ANYWAY, I wanted to bring the Elevator Pitch column from the October 2007 issue of Inc. Magazine to everyone’s attention. Elevator Pitch is one of the many columns that makes Inc. (in my opinion) the best business magazine out there. They give you pertinent info for a company – year founded, employees, 2006 revenue, 2007 projected revenue, location, ownership, how much money they need to grow, etc – and then the founders give a one paragraph “elevator pitch” to three venture capitalists. The venture capitalists then react and give their opinions about the company and the money they are trying to raise.
This month the company way 55-Alive, a social network for baby boomers. By most measures, the new company has been a success: they have been featured on CNBC and other television stations, and in July had 600,000 page views. That is NOT easy to do. However, they rely on advertising for revenue. Despite all of their success, they made $4,000 in 2006 and are only projecting $30,000 in 2007. Nice cash, but for a web success that’s not even enough for one person to live off of. And you’ve got to figure they have at least $10k in expenses (pr, advertising, servers, programmers)…maybe more depending on their marketing.
How hard will it be for them to scale to make money on advertising? Listen to what Jeff Bussgang from IDG Ventures in Boston says:
The Lantzes need about $20 million to get 55-Alive! to the point where it can make real money through advertising. Major advertisers want scale. Anything under a million unique visitors per month doesn’t attract them.

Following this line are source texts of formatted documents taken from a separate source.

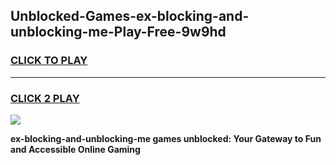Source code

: 
## Unblocked-Games-ex-blocking-and-unblocking-me-Play-Free-9w9hd
<h3>
<a href="https://premium76.site?title=ex-blocking-and-unblocking-me&ref=23A">CLICK TO PLAY</a></h3>
<hr>

<h3>
<a href="https://premium76.site?title=ex-blocking-and-unblocking-me&ref=23A">CLICK 2 PLAY</a>
  
</h3>

<a href="https://premium76.site?title=ex-blocking-and-unblocking-me&ref=23A"><img src="https://clearcache.store/games.png"></a>


**ex-blocking-and-unblocking-me games unblocked: Your Gateway to Fun and Accessible Online Gaming**
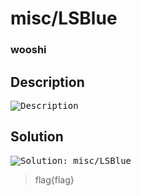 # misc/LSBlue
### wooshi

## Description

<kbd>![Description](https://github.com/T1nk3r3ll4/CTF-writeups/blob/main/HSCTF8/images/imagename.png)</kbd>

## Solution
<kbd>![Solution: misc/LSBlue](https://github.com/T1nk3r3ll4/CTF-writeups/blob/main/HSCTF8/images/imagename.png)</kbd>
  
> flag{flag}
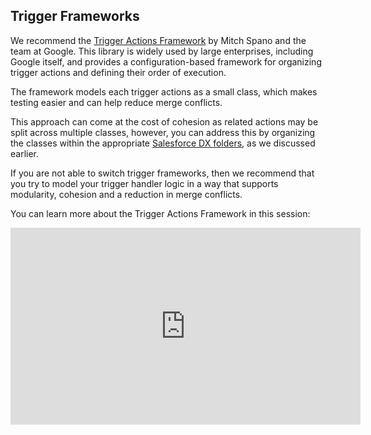 ## Trigger Frameworks

We recommend the [Trigger Actions Framework](https://github.com/mitchspano/trigger-actions-framework) by Mitch Spano and the team at Google. This library is widely used by large enterprises, including Google itself, and provides a configuration-based framework for organizing trigger actions and defining their order of execution.

The framework models each trigger actions as a small class, which makes testing easier and can help reduce merge conflicts.

This approach can come at the cost of cohesion as related actions may be split across multiple classes, however, you can address this by organizing the classes within the appropriate [Salesforce DX folders](/AWAF/sfdx-folders.md), as we discussed earlier. 

If you are not able to switch trigger frameworks, then we recommend that you try to model your trigger handler logic in a way that supports modularity, cohesion and a reduction in merge conflicts. 

You can learn more about the Trigger Actions Framework in this session:

<iframe width="560" height="315" src="https://www.youtube.com/embed/lP615lsfRsI" title="YouTube video player" frameborder="0" allow="accelerometer; autoplay; clipboard-write; encrypted-media; gyroscope; picture-in-picture; web-share" allowfullscreen></iframe>
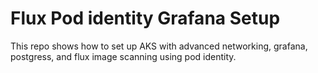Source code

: # Flux Pod identity Grafana Setup

This repo shows how to set up AKS with advanced networking, grafana, postgress, and flux image scanning using pod identity.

It’s like saying you’re going to start playing basketball and you’re banking on making it to the NBA. The numbers are not in your favor. The sooner young business owners realize this, the faster they’ll build sustainable businesses that have a legitimate chance for success. Now, if 55-Alive ALSO sold products for baby boomers, or offered premium services (maybe align themselves with financial planners specializing in retirement), then an extra $30k from advertising would be fantastic.